Das ist nicht möglich, schon gar nicht 4GHz.
Das zweite video was hier gepostet wurde ist bei Standarttakt und es sind keine weiteren infos zu rahmen Bedingungen!

Bei 4GHz sind solche Temps unmöglich.

Just think about it!

Ich sag es auch gerne nochmal, hier sind einige mit WakÜ die ihren i7 Kühlen, dafür werden mindestens Trippel radis gebraucht, und solche Temperaturen sind kaum zu schaffen!


In den anderen Punkten stimme ich dir ja gern zu, aber die Temperatur?
No way, vielleicht am Nordpol!


----------



## Nucleus (27. Juli 2009)

*AW: CPU Wasserkühlung komplett für unter 70 EUR?*



Abzug86 schrieb:


> @ Nucleus
> 
> Welcher Teil meines letzten Beitrags war denn deiner Meinung nach nicht korrekt? Keiner? Das dacht ich mir. So viel zum Thema "Lächerlichkeit"....



Doch, doch - Du brauchst mir keine Worte in den Mund legen.
Wenn Du um Prügel bettelst, sollst Du sie bekommen, mein Schatz.

Du fragst, was an Deinem letzten beitrag alles falsch war? Bitteschön:




Abzug86 schrieb:


> Unmöglich ist vor allem, wie du dich gerade zum Affen machst.

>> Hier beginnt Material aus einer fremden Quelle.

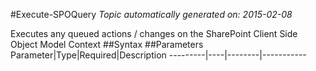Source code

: #Execute-SPOQuery
*Topic automatically generated on: 2015-02-08*

Executes any queued actions / changes on the SharePoint Client Side Object Model Context
##Syntax
##Parameters
Parameter|Type|Required|Description
---------|----|--------|-----------
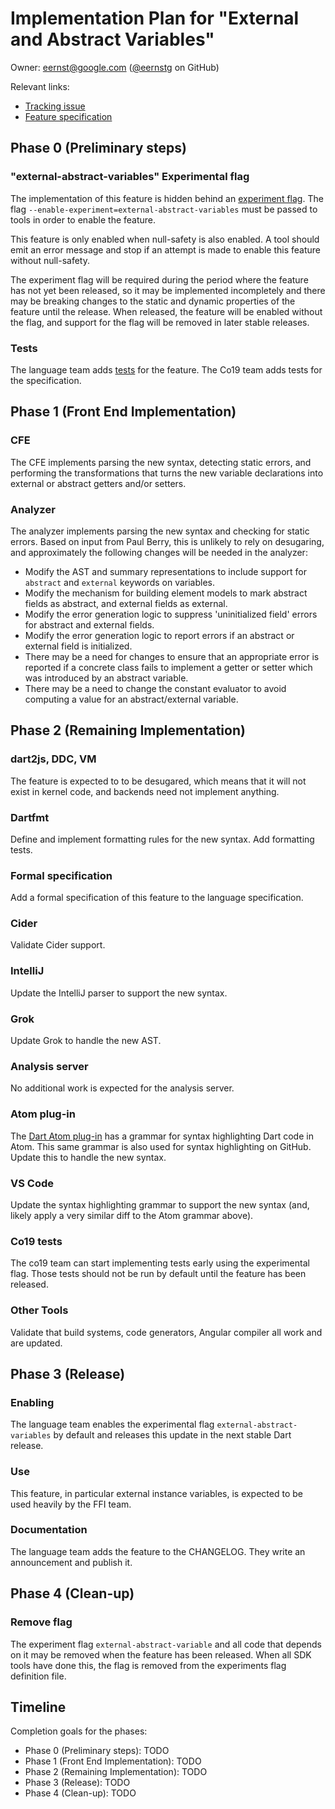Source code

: # Implementation Plan for "External and Abstract Variables"

Owner: eernst@google.com ([@eernstg](https://github.com/lrhn/) on GitHub)

Relevant links:

* [Tracking issue](https://github.com/dart-lang/sdk/issues/42560)
* [Feature specification](https://github.com/dart-lang/language/blob/master/accepted/future-releases/abstract-external-fields/feature-specification.md)

## Phase 0 (Preliminary steps)

### "external-abstract-variables" Experimental flag

The implementation of this feature is hidden behind an
[experiment flag][].
The flag `--enable-experiment=external-abstract-variables`
must be passed to tools in order to enable the feature.

[experiment flag]: https://github.com/dart-lang/sdk/blob/master/docs/process/experimental-flags.md

This feature is only enabled when null-safety is also enabled. A tool
should emit an error message and stop if an attempt is made to enable
this feature without null-safety.

The experiment flag will be required during the period where the
feature has not yet been released, so it may be implemented incompletely
and there may be breaking changes to the static and dynamic properties
of the feature until the release. When released, the feature will be
enabled without the flag, and support for the flag will be removed
in later stable releases.

### Tests

The language team adds
[tests](https://github.com/dart-lang/sdk/tree/master/tests/language/external_abstract_fields)
for the feature. The Co19 team adds tests for the specification.

## Phase 1 (Front End Implementation)

### CFE

The CFE implements parsing the new syntax, detecting static errors, and
performing the transformations that turns the new variable declarations into
external or abstract getters and/or setters.

### Analyzer

The analyzer implements parsing the new syntax and checking for static
errors. Based on input from Paul Berry, this is unlikely to rely on
desugaring, and approximately the following changes will be needed in the
analyzer:

- Modify the AST and summary representations to include support for
  `abstract` and `external` keywords on variables.
- Modify the mechanism for building element models to mark abstract fields
  as abstract, and external fields as external.
- Modify the error generation logic to suppress 'uninitialized field'
  errors for abstract and external fields.
- Modify the error generation logic to report errors if an abstract or
  external field is initialized.
- There may be a need for changes to ensure that an appropriate error is
  reported if a concrete class fails to implement a getter or setter which
  was introduced by an abstract variable.
- There may be a need to change the constant evaluator to avoid computing
  a value for an abstract/external variable.

## Phase 2 (Remaining Implementation)

### dart2js, DDC, VM

The feature is expected to to be desugared, which means that it will not
exist in kernel code, and backends need not implement anything.

### Dartfmt

Define and implement formatting rules for the new syntax.
Add formatting tests.

### Formal specification

Add a formal specification of this feature to the language specification.

### Cider

Validate Cider support.

### IntelliJ

Update the IntelliJ parser to support the new syntax.

### Grok

Update Grok to handle the new AST.

### Analysis server

No additional work is expected for the analysis server.

### Atom plug-in

The [Dart Atom plug-in][atom] has a grammar for syntax highlighting
Dart code in Atom. This same grammar is also used for syntax highlighting
on GitHub. Update this to handle the new syntax.

[atom]: https://github.com/dart-atom/dart

### VS Code

Update the syntax highlighting grammar to support the new syntax (and,
likely apply a very similar diff to the Atom grammar above).

### Co19 tests

The co19 team can start implementing tests early using the experimental flag.
Those tests should not be run by default until the feature has been released.

### Other Tools

Validate that build systems, code generators, Angular compiler all
work and are updated.

## Phase 3 (Release)

### Enabling

The language team enables the experimental flag
`external-abstract-variables` by default and releases this update in the
next stable Dart release.

### Use

This feature, in particular external instance variables, is expected to be
used heavily by the FFI team.

### Documentation

The language team adds the feature to the CHANGELOG. They write an
announcement and publish it.

## Phase 4 (Clean-up)

### Remove flag

The experiment flag `external-abstract-variable` and all code that depends
on it may be removed when the feature has been released. When all SDK tools
have done this, the flag is removed from the experiments flag definition
file.

## Timeline

Completion goals for the phases:

*   Phase 0 (Preliminary steps): TODO
*   Phase 1 (Front End Implementation): TODO
*   Phase 2 (Remaining Implementation): TODO
*   Phase 3 (Release): TODO
*   Phase 4 (Clean-up): TODO
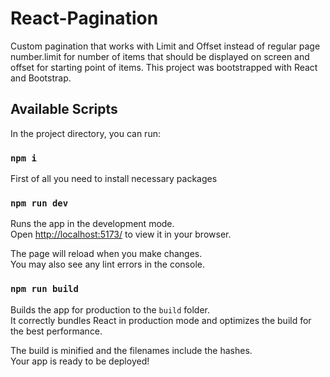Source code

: # React-Pagination

Custom pagination that works with Limit and Offset instead of regular page number.limit for number of items that should be displayed on screen and offset for starting point of items.
This project was bootstrapped with React and Bootstrap.

## Available Scripts

In the project directory, you can run:

### `npm i`

First of all you need to install necessary packages

### `npm run dev`

Runs the app in the development mode.\
Open [http://localhost:5173/](http://localhost:5173/) to view it in your browser.

The page will reload when you make changes.\
You may also see any lint errors in the console.

### `npm run build`

Builds the app for production to the `build` folder.\
It correctly bundles React in production mode and optimizes the build for the best performance.

The build is minified and the filenames include the hashes.\
Your app is ready to be deployed!

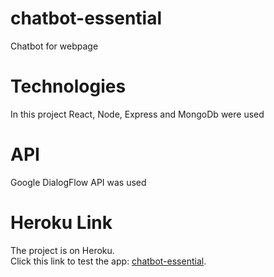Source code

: # chatbot-essential
Chatbot for webpage

# Technologies
In this project React, Node, Express and MongoDb were used

# API
Google DialogFlow API was used

# Heroku Link
The project is on Heroku.\
Click this link to test the app: [chatbot-essential](https://chatbot-essential.herokuapp.com/).
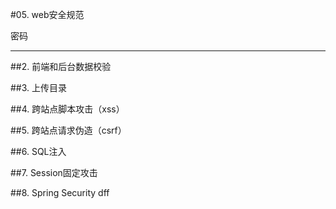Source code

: #05. web安全规范

密码
*******************

##2. 前端和后台数据校验

##3. 上传目录

##4. 跨站点脚本攻击（xss）

##5. 跨站点请求伪造（csrf）

##6. SQL注入

##7. Session固定攻击

##8. Spring Security dff

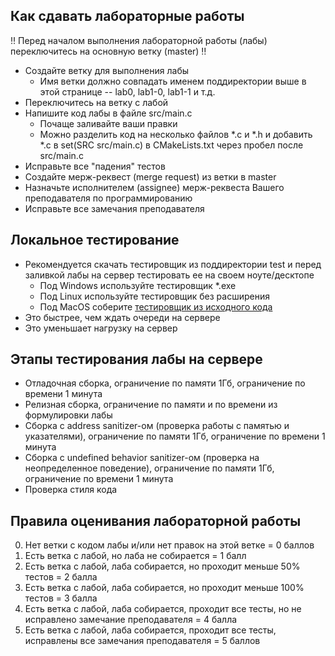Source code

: ## Как сдавать лабораторные работы
:bangbang: Перед началом выполнения лабораторной работы (лабы) переключитесь на основную ветку (master) :bangbang:
* Создайте ветку для выполнения лабы
  * Имя ветки должно совпадать именем поддиректории выше в этой странице -- lab0, lab1-0, lab1-1 и т.д.
* Переключитесь на ветку с лабой
* Напишите код лабы в файле src/main.c
  * Почаще заливайте ваши правки
  * Можно разделить код на несколько файлов *.c и *.h и добавить *.c в set(SRC src/main.c) в CMakeLists.txt через пробел после src/main.c
* Исправьте все "падения" тестов
* Создайте мерж-реквест (merge request) из ветки в master
* Назначьте исполнителем (assignee) мерж-реквеста Вашего преподавателя по программированию
* Исправьте все замечания преподавателя

## Локальное тестирование
* Рекомендуется скачать тестировщик из поддиректории test и перед заливкой лабы на сервер тестировать ее на своем ноуте/десктопе
  * Под Windows используйте тестировщик *.exe
  * Под Linux используйте тестировщик без расширения
  * Под MacOS соберите [тестировщик из исходного кода](https://github.com/Evgueni-Petrov-aka-espetrov/TestDriver)
* Это быстрее, чем ждать очереди на сервере
* Это уменьшает нагрузку на сервер

## Этапы тестирования лабы на сервере
* Отладочная сборка, ограничение по памяти 1Гб, ограничение по времени 1 минута
* Релизная сборка, ограничение по памяти и по времени из формулировки лабы
* Сборка с address sanitizer-ом (проверка работы с памятью и указателями), ограничение по памяти 1Гб, ограничение по времени 1 минута
* Сборка с undefined behavior sanitizer-ом (проверка на неопределенное поведение), ограничение по памяти 1Гб, ограничение по времени 1 минута
* Проверка стиля кода

## Правила оценивания лабораторной работы
0. Нет ветки с кодом лабы и/или нет правок на этой ветке = 0 баллов
1. Есть ветка с лабой, но лаба не собирается = 1 балл
2. Есть ветка с лабой, лаба собирается, но проходит меньше 50% тестов = 2 балла
3. Есть ветка с лабой, лаба собирается, но проходит меньше 100% тестов = 3 балла
4. Есть ветка с лабой, лаба собирается, проходит все тесты, но не исправлено замечание преподавателя = 4 балла
5. Есть ветка с лабой, лаба собирается, проходит все тесты, исправлены все замечания преподавателя = 5 баллов
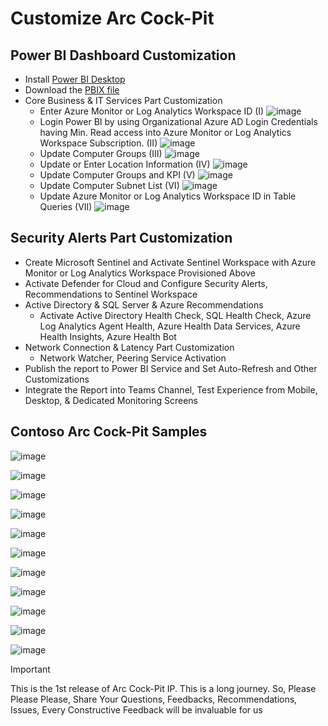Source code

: # Customize Arc Cock-Pit

## Power BI Dashboard Customization

- Install [Power BI Desktop](https://powerbi.microsoft.com/en-us/downloads/)
- Download the [PBIX file](/Arc%20Cock-Pit%20Dashboard.pbix)
- Core Business & IT Services Part Customization
  - Enter Azure Monitor or Log Analytics Workspace ID (I)
   ![image](https://github.com/ALADAGM/ArcCock-Pit/assets/3506526/5cce2f07-1520-472f-8064-aef14c982fe7)
  - Login Power BI by using Organizational Azure AD Login Credentials having Min. Read access into Azure Monitor or Log Analytics Workspace Subscription. (II)
  ![image](https://github.com/ALADAGM/ArcCock-Pit/assets/3506526/0b519cc7-a84d-496b-a86e-bb0742d32c64)
  - Update Computer Groups (III)
  ![image](https://github.com/ALADAGM/ArcCock-Pit/assets/3506526/f971b453-f0e1-45be-8cb6-1a85b61a1799)
  - Update or Enter Location Information (IV)
  ![image](https://github.com/ALADAGM/ArcCock-Pit/assets/3506526/f4456a06-57f3-4a6c-a504-dae762eb5ccc)
  - Update Computer Groups and KPI (V)
  ![image](https://github.com/ALADAGM/ArcCock-Pit/assets/3506526/57e029d7-953a-4085-8661-caa439c1e37c)
  - Update Computer Subnet List (VI)
  ![image](https://github.com/ALADAGM/ArcCock-Pit/assets/3506526/f11b98a2-5b8b-4378-bbd4-06982e232ccf)
  - Update Azure Monitor or Log Analytics Workspace ID in Table Queries (VII)
  ![image](https://github.com/ALADAGM/ArcCock-Pit/assets/3506526/b457cc68-aec2-4b5e-8ad4-619d47b0cfe2)

## Security Alerts Part Customization

- Create Microsoft Sentinel and Activate Sentinel Workspace with Azure Monitor or Log Analytics Workspace Provisioned Above
- Activate Defender for Cloud and Configure Security Alerts, Recommendations to Sentinel Workspace
- Active Directory & SQL Server & Azure Recommendations
  - Activate Active Directory Health Check, SQL Health Check, Azure Log Analytics Agent Health, Azure Health Data Services, Azure Health Insights, Azure Health Bot
- Network Connection & Latency Part Customization
  - Network Watcher, Peering Service Activation
- Publish the report to Power BI Service and Set Auto-Refresh and Other Customizations
- Integrate the Report into Teams Channel, Test Experience from Mobile, Desktop, & Dedicated Monitoring Screens

## Contoso Arc Cock-Pit Samples

![image](https://github.com/ALADAGM/ArcCock-Pit/assets/3506526/1b986944-d092-4765-bc0b-e8e3fd6697d4)

![image](https://github.com/ALADAGM/ArcCock-Pit/assets/3506526/f9975715-ff79-4c27-942c-9ef0aa14bd0a)

![image](https://github.com/ALADAGM/ArcCock-Pit/assets/3506526/a5a40724-584c-4a39-aaf9-79927345a15b)

![image](https://github.com/ALADAGM/ArcCock-Pit/assets/3506526/c80ab993-3428-4e7f-b911-973ab89f34ef)

![image](https://github.com/ALADAGM/ArcCock-Pit/assets/3506526/fc509b5a-17a4-494f-acd4-9d3c2dcfb589)

![image](https://github.com/ALADAGM/ArcCock-Pit/assets/3506526/8c74a799-4be4-4530-a0d9-ffc7d6694748)

![image](https://github.com/ALADAGM/ArcCock-Pit/assets/3506526/9f0c43bc-812c-4897-8ef5-603e5b1afcad)

![image](https://github.com/ALADAGM/ArcCock-Pit/assets/3506526/ce2fb9a5-b395-4dcd-a0f8-602b34724b9d)

![image](https://github.com/ALADAGM/ArcCock-Pit/assets/3506526/2cfc72fa-4e1d-4765-bbe3-9c94f74ec860)

![image](https://github.com/ALADAGM/ArcCock-Pit/assets/3506526/1f3fabdd-8e62-4865-87d9-6c73cb96e118)

![image](https://github.com/ALADAGM/ArcCock-Pit/assets/3506526/ba0f82a8-f225-4506-a40f-04fa627f9552)

> [!IMPORTANT]
> This is the 1st release of Arc Cock-Pit IP. This is a long journey. So, Please Please Please, Share Your Questions, Feedbacks, Recommendations, Issues, Every Constructive Feedback will be invaluable for us
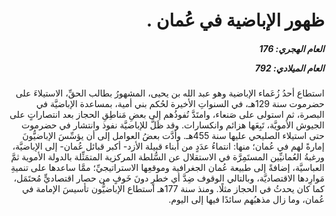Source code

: <h1 dir="rtl">ظهور الإباضية في عُمان .</h1>

<h5 dir="rtl">العام الهجري:  176

العام الميلادي: 792

</h5>

<p dir="rtl">استطاع أحدُ زُعَماء الإباضية وهو عبد الله بن يحيى، المشهورُ بطالب الحقِّ، الاستيلاءَ على حضرموت سنة 129هـ، في السنواتِ الأخيرة لحُكم بني أمية، بمساعدة الإباضيَّة في البصرة، ثم استولى على صَنعاء، وامتَدَّ نُفوذُهم إلى بعضِ مَناطِقِ الحجاز بعد انتصاراتٍ على الجيوش الأمويَّة، تَبِعَها هزائم وانكسارات. وقد ظَلَّ للإباضيَّة نفوذ وانتشار في حضرموت حتى استيلاء الصليحي عليها سنة 455هـ. وأدَّت بعضُ العوامل إلى أن يؤسِّسَ الإباضيُّونَ إمارةً لهم في عُمان؛ منها: انتماءُ عدَدٍ من أبناء قبيلة الأزد- أكبر قبائل عُمان- إلى الإباضيَّة، ورغبةُ العُمانيِّين المستَمِرَّة في الاستقلال عن السُّلطة المركزية المتمَثِّلة بالدولة الأموية ثمَّ العباسيَّة، إضافةً إلى طبيعة عُمان الجغرافية وموقعِها الاستراتيجيِّ؛ ممَّا ساعدها على تنميةِ مَوارِدها الاقتصاديَّة، وبالتالي الوقوف ضِدَّ أي خطرٍ دونَ خَوفٍ من حصار اقتصاديٍّ مُحتَمَل، كما كان يحدثُ في الحجاز مثلًا. ومنذ سنة 177هـ استطاع الإباضيُّون تأسيسَ الإمامة في عُمان، وما زال مذهبُهم سائدًا فيها إلى اليوم.</p></br>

Parnsion ist im Gegensatz zu Dir jemand, der weiß was er sagt - und vor allem warum er etwas sagt.
Er ist nicht fakten- und logikresistent und einer der freundlichsten User, die mir bislang begegnet sind.
Seine Reaktion später hast Du selbst zu verantworten - immerhin warst Du es, der Worte wie "Idioten", etc. ins Spiel gebracht hat.



Abzug86 schrieb:


> Es wurde bereits bewiesen (von anderen Testseiten), dass das System einen i7 absolut ausreichend kühlen kann.



Diese Beweise bleiben aus, bzw. haben keinen Aussagwert aus mehreren Gründen:

1. Die Quellen fehlen. Wo sind die "anderen Testseiten"?

2. Die Werte sind nicht eindeutig nachvollziehbar.

3. "Absolut ausreichend" kann auch der Boxed-Kühler den i7 kühlen. Dafür brauchst Du nicht so ne Torte für 70 Tacken.



Abzug86 schrieb:


> Aber da du es anscheinend nicht für nötig hältst, den Threadverlauf durchzulesen bevor du irgendwelchen Mist schreibst, kannst du das natürlich nicht wissen.



Ich habe eher den Eindruck, dass Du es bist, der die Antworten, um die Du in Deinem Eingangsposting gebeten hattest, nicht liest.
Das war ein Eigentor, mein Lieber.



Abzug86 schrieb:


> Genauso wenig wie der Fakt, dass ich den Thread bereits inoffiziell geclosed habe.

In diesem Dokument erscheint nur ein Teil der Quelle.